Tovil for Soma (part 2)
By Nadeesha Paulis.
Dusk merged into intense darkness as the bright lights and the rhythmic beating of the drums soon drowned out the horrified gasps of on lookers. The Kattadiya and the broken white clad figure on top of the roof continued their arguments. Under the control of the evil entity, the eyes reddened, mouth foaming and sweat drenched figure was now home to not one but two souls, one of the daughter and one of the father who was evil beyond belief. All his life he had been a cowardly low life thug, but now death had released him from any inhibitions about the law.
The exorcist in turn was not ready to back down. He began to mock the demon. He provoked the entity by poking fun at his choice of victims. "Have you no shame to possess this little girl? You think this is something great? Any other man would possess someone far more difficult to control." For which the rasping voice replied "This belongs to me. And I shall do with it whatever that pleases me! I always have done whatever I want! " this compelled the entity to further prove his point by shaking and jerking the body violently. Anger aroused in the entity seemed to be dangerous but, the kattadiya knew what he should do next. He began playing the 'straight-man' and directing clever and crude insults at the spirit.

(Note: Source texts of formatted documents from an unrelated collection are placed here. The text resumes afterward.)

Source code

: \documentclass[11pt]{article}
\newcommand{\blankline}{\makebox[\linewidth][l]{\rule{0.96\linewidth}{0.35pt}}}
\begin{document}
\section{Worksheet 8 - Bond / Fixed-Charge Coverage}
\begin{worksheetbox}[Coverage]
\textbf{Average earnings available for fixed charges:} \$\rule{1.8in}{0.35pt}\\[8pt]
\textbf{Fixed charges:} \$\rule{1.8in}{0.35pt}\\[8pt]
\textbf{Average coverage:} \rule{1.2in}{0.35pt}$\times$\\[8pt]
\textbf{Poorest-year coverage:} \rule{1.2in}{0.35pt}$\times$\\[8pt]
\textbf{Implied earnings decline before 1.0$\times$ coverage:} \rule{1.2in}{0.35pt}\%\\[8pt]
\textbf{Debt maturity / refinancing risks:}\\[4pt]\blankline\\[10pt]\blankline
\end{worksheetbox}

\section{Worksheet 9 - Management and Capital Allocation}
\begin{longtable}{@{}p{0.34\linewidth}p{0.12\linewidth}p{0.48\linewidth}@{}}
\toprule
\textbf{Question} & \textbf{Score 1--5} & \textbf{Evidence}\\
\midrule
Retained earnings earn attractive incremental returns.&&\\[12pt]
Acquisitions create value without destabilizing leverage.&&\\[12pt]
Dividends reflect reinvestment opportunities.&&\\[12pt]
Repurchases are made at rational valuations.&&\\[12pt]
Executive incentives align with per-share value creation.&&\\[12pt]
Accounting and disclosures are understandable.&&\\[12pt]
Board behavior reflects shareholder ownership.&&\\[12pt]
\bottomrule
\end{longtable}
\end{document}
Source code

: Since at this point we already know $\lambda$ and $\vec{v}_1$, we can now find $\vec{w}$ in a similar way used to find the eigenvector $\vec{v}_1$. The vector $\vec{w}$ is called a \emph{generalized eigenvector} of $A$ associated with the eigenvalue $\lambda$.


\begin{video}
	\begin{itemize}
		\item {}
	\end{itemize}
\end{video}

His aim was to invoke the spirit, to believe itself foolish and deprived of significant intellect as compared with others. The wordplay used continued to disorient and confuse the spirit. He continued to degrade the actions of the spirit as though they were done by someone mad and stupid so that the proceeding conversation resulted in the loud outbursts of laughter by the audience. The tension of the atmosphere began to lessen as the on lookers too joined in the verbal insults with loud wolf whistles and applauses as though the whole enactment was a drama done to amuse them and not scare them. Many crude words escaped the girl's mouth in that frightening voice focused at the kattadiya. But the amused atmosphere of the crowd proved otherwise.
The Kattadiya conducted this drama well, under the logic that what you can't take seriously, you can't fear.
Finally…'Look at you, running about in a woman's clothes," jeered the kattadiya which was accompanied by hoots from on-lookers 'who would have thought that the great tough Barawe Chandiya, would finally be reduced to this one day? We can see your frilly knickers!'
This was altogether more than the entity could bear and a spine tingling roar of frustrated rage shook the air as the body lifted into the air, went limp, fell to the roof and began to roll off as though it weighted as much as a rag doll.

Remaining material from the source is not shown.